— WHAT THIS TASK INVOLVES —
Begin at the top of the listing below. Write each line out exactly, ending with the line that holds "di espressione allelo-specifica.".

- Opening Delimiter -

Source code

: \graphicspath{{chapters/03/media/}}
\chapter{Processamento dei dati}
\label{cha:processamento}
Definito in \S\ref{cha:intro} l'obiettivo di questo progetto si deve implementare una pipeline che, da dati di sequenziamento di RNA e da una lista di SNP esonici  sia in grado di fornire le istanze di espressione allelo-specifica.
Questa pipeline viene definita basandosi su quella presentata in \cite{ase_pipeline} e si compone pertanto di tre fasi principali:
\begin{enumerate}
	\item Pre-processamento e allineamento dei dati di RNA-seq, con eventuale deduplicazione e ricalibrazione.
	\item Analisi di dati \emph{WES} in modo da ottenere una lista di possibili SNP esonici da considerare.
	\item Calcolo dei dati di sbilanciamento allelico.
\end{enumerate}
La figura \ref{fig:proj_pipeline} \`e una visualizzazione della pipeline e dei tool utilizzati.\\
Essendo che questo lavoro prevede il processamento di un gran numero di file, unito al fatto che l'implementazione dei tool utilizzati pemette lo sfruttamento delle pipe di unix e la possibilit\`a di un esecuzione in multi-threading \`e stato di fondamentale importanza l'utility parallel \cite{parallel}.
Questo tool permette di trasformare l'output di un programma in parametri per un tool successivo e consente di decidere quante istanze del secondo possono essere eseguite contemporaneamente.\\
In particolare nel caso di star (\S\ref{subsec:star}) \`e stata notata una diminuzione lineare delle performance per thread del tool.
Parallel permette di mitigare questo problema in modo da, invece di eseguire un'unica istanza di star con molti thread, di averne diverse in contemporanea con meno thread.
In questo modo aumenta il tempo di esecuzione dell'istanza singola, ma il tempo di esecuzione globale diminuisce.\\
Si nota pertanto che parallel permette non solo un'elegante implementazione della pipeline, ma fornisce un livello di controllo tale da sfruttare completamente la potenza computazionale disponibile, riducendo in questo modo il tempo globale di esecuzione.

- Closing Delimiter -

— SOLUTION FOR THIS TASK —
Source code

: \graphicspath{{chapters/03/media/}}
\chapter{Processamento dei dati}
\label{cha:processamento}
Definito in \S\ref{cha:intro} l'obiettivo di questo progetto si deve implementare una pipeline che, da dati di sequenziamento di RNA e da una lista di SNP esonici  sia in grado di fornire le istanze di espressione allelo-specifica.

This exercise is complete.